▶ TASK DIRECTIONS: Spot each line in the records below where the word "considered" occurs, then copy it.

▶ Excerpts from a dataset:
++++++++++++++++++++

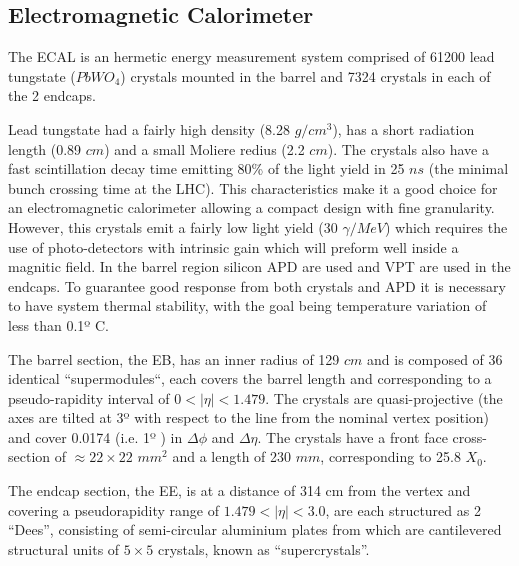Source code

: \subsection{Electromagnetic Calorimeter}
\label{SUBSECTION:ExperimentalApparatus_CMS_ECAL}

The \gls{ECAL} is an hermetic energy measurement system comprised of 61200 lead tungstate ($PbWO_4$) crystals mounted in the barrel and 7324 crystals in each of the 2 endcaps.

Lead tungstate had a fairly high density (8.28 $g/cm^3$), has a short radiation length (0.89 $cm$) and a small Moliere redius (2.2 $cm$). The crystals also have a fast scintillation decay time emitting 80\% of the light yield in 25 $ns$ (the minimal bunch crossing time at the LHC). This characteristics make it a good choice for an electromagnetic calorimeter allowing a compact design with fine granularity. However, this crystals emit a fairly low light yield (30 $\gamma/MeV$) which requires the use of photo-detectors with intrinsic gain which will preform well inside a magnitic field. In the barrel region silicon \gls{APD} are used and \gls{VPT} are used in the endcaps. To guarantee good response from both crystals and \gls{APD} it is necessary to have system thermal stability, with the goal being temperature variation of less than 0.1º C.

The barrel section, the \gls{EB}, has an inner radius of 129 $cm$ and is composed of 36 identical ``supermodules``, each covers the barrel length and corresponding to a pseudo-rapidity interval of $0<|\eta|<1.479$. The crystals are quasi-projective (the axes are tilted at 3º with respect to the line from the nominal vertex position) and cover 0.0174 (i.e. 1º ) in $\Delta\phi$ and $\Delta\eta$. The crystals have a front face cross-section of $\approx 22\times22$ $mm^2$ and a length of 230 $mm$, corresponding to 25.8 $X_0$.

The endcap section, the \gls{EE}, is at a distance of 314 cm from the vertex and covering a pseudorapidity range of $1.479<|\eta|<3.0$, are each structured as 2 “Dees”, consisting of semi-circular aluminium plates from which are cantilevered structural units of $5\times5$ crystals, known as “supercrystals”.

++++++++++++++++++++

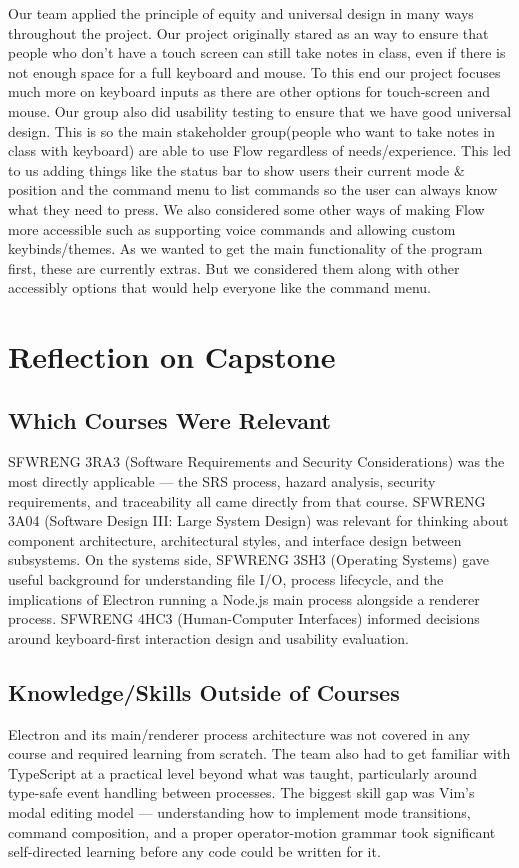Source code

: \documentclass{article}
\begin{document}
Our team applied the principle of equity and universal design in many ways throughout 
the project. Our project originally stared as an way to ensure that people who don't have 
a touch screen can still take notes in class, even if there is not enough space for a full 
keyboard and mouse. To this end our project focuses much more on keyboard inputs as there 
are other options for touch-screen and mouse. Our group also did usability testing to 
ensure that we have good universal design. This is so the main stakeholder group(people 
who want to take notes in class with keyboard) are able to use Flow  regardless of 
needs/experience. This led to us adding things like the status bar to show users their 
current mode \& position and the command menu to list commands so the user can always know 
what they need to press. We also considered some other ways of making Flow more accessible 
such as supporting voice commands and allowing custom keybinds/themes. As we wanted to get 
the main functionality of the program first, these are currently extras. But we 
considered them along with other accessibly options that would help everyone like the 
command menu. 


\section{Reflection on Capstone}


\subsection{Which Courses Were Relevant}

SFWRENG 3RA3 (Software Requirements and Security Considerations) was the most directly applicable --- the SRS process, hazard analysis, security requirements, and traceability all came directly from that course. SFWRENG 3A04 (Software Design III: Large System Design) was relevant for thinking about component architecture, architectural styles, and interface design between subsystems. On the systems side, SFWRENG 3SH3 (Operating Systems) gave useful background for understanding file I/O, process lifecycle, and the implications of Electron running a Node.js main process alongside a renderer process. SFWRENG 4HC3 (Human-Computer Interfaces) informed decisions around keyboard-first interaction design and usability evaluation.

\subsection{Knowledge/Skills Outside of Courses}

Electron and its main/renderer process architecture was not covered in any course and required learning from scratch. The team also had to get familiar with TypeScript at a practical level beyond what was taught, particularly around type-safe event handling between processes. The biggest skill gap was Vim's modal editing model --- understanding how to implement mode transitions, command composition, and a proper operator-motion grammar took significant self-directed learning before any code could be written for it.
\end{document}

++++++++++++++++++++

▶ REPLY:
what they need to press. We also considered some other ways of making Flow more accessible 
considered them along with other accessibly options that would help everyone like the 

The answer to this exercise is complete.